Water consists of two hydrogen atoms joined to a central oxygen atom by single covalent bonds. The oxygen atom has two lone pairs of electrons. These squeeze the two covalent bonds tightly together, reducing the bond angle to 104.5° and making water a v-shaped molecule.

Fig. 2 - The bond angle in water

Bonding in Water

Let’s now look at how water’s structure affects its bonding.

Hydrogen bonds are a type of intermolecular force. They occur due to the difference in electronegativity between hydrogen and an extremely electronegative atom, such as oxygen.

As we know, water contains two hydrogen atoms bonded to a central oxygen atom by covalent bonds. Due to this, you’ll find hydrogen bonding between adjacent water molecules.

In the case of water, oxygen is a lot more electronegative than hydrogen. This means that oxygen pulls the bonded pair of electrons found in each of the oxygen-hydrogen bonds towards itself and away from hydrogen. The hydrogen becomes electron-deficient and we say that overall, the molecule is polar.

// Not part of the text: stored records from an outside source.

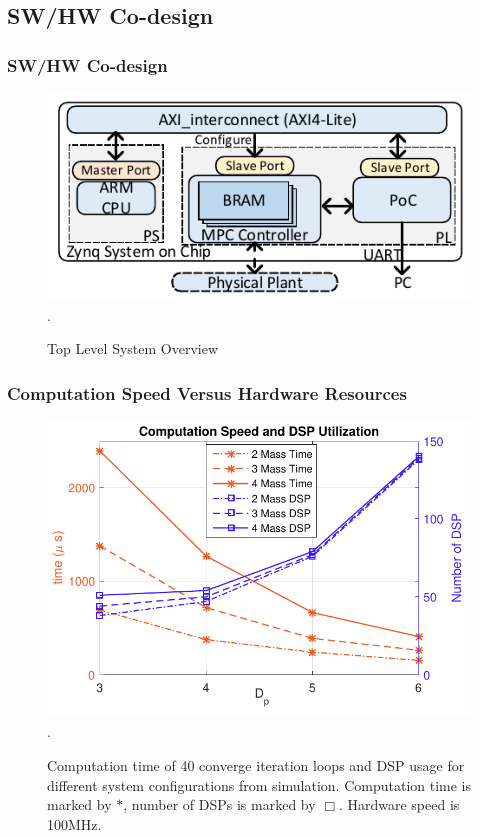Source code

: \documentclass{beamer}
\begin{document}
\subsection{SW/HW Co-design}
\begin{frame}
\frametitle{SW/HW Co-design}
\begin{figure}[t]
\centering
\captionsetup{justification=centering}
\includegraphics[scale=.84]{../ASAP_17/figure/copro.pdf}
\DeclareGraphicsExtensions.
\caption{Top Level System Overview\label{fig_copro}}
\end{figure}

\end{frame}


\begin{frame}
\frametitle{Computation Speed Versus Hardware Resources}
\begin{figure}[t]
\centering
\captionsetup{justification=centering}
\includegraphics[scale=.65]{../ASAP_17/figure/dsp.pdf}
\DeclareGraphicsExtensions.
\caption{Computation time of 40 converge iteration loops and DSP usage for different system configurations from simulation. Computation time is marked by $\ast$, number of DSPs is marked by $\Box$. Hardware speed is 100MHz.\label{fig_ct}}
\end{figure}

\end{frame}
\end{document}
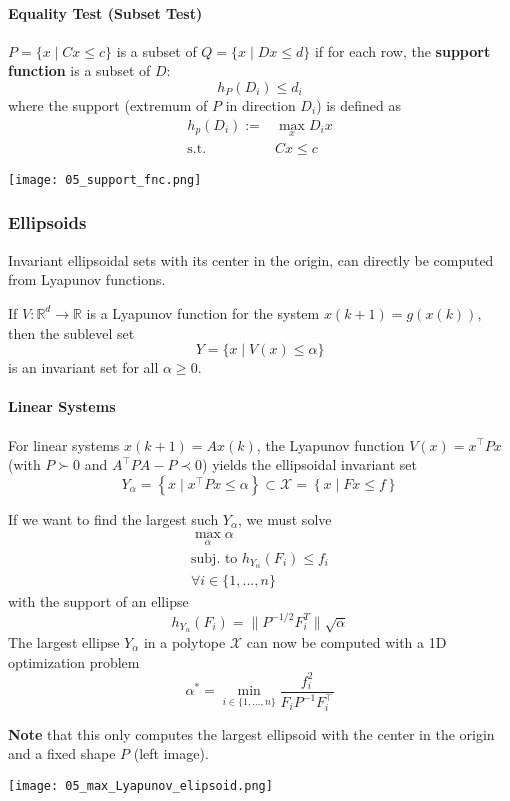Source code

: \paragraph{Equality Test (Subset Test)}
$P=\{x\mid Cx\leq c\}$ is a subset of $Q=\{x\mid Dx\leq d\}$ if for each row, the \textbf{support function} is a subset of $D$:
\begin{equation*}
    h_P(D_i) \leq d_i
\end{equation*}
where the support (extremum of $P$ in direction $D_i$) is defined as
\begin{align*}
    h_p(D_i) :=     & \max_x D_i x \\
    \mathrm{s.t.}\; & Cx\leq c
\end{align*}
\begin{center}
    \texttt{[image: 05\_support\_fnc.png]}
\end{center}
\subsubsection{Ellipsoids}
Invariant ellipsoidal sets with its center in the origin, can directly be computed from Lyapunov functions.

\newpar{}
If $V:\mathbb{R}^d\to\mathbb{R}$ is a Lyapunov function for the system $x(k+1)=g(x(k))$, then the sublevel set
\begin{equation*}
    Y = \{x\mid V(x)\leq \alpha\}
\end{equation*}
is an invariant set for all $\alpha \geq 0$.

\paragraph{Linear Systems}
For linear systems $x(k+1)=Ax(k)$, the Lyapunov function $V(x)=x^\top Px$ (with $P\succ 0$  and $A^\top PA-P \prec 0$) yields the ellipsoidal invariant set
\begin{equation*}
    Y_\alpha = \left\{x\mid x^\top Px\leq \alpha\right\} \subset \mathcal{X}= \left\{x\mid Fx\leq f\right\}
\end{equation*}

\newpar{}

If we want to find the largest such $Y_\alpha$, we must solve
\begin{gather*}
    \max_{\alpha}\alpha \\
    \text{subj. to }h_{Y_{\alpha}}(F_{i})\leq f_{i} \\
    \forall i\in\{1,...,n\}
\end{gather*}
with the support of an ellipse
\begin{equation*}
    h_{Y_\alpha}(F_i)=\|P^{-1/2}F_i^T\|\sqrt{\alpha}
\end{equation*}
The largest ellipse $Y_\alpha$ in a polytope $\mathcal{X}$ can now be computed with a 1D optimization problem
\begin{equation*}
    \alpha^* = \min_{i\in \{1,\ldots, n\}} \frac{f_i^2}{F_i P^{-1} F_i^\top}
\end{equation*}

\textbf{Note} that this only computes the largest ellipsoid with the center in the origin and a fixed shape $P$ (left image).
\begin{center}
    \texttt{[image: 05\_max\_Lyapunov\_elipsoid.png]}
\end{center}

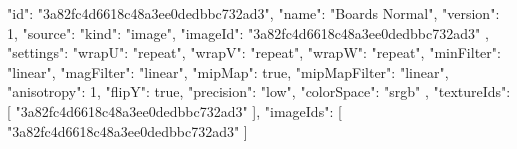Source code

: {
  "id": "3a82fc4d6618c48a3ee0dedbbc732ad3",
  "name": "Boards Normal",
  "version": 1,
  "source": {
    "kind": "image",
    "imageId": "3a82fc4d6618c48a3ee0dedbbc732ad3"
  },
  "settings": {
    "wrapU": "repeat",
    "wrapV": "repeat",
    "wrapW": "repeat",
    "minFilter": "linear",
    "magFilter": "linear",
    "mipMap": true,
    "mipMapFilter": "linear",
    "anisotropy": 1,
    "flipY": true,
    "precision": "low",
    "colorSpace": "srgb"
  },
  "textureIds": [
    "3a82fc4d6618c48a3ee0dedbbc732ad3"
  ],
  "imageIds": [
    "3a82fc4d6618c48a3ee0dedbbc732ad3"
  ]
}
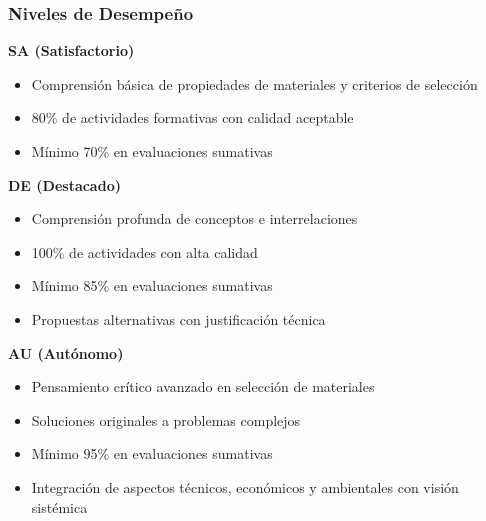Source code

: \documentclass{beamer}
\begin{document}
\begin{frame}
    \frametitle{Niveles de Desempeño}
    
    \textbf{SA (Satisfactorio)}
    \begin{itemize}
        \item Comprensión básica de propiedades de materiales y criterios de selección
        \item 80\% de actividades formativas con calidad aceptable
        \item Mínimo 70\% en evaluaciones sumativas
    \end{itemize}
    \vspace{0.2cm}
    
    \textbf{DE (Destacado)}
    \begin{itemize}
        \item Comprensión profunda de conceptos e interrelaciones
        \item 100\% de actividades con alta calidad
        \item Mínimo 85\% en evaluaciones sumativas
        \item Propuestas alternativas con justificación técnica
    \end{itemize}
    \vspace{0.2cm}
    
    \textbf{AU (Autónomo)}
    \begin{itemize}
        \item Pensamiento crítico avanzado en selección de materiales
        \item Soluciones originales a problemas complejos
        \item Mínimo 95\% en evaluaciones sumativas
        \item Integración de aspectos técnicos, económicos y ambientales con visión sistémica
    \end{itemize}
\end{frame}
\end{document}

Because electrons have a negative charge, the oxygen is now slightly negatively charged and hydrogen slightly positively charged. We represent these partial charges with the delta symbol, δ.

Fig. 3 - The polarity of water

But how does this lead to the formation of hydrogen bonds? Well, hydrogen is a small atom. In fact, it is the smallest atom in the whole of the periodic table! This means that its partial positive charge is densely packed into one tiny space. We say that it has a high charge density. Because it is so positively charged, it is particularly attracted to negatively charged particles, such as other electrons.

What do we know about the oxygen atom in water? It contains two lone pairs of electrons! This means that hydrogen atoms in water molecules are attracted to the lone pairs of electrons in oxygen atoms in other water molecules.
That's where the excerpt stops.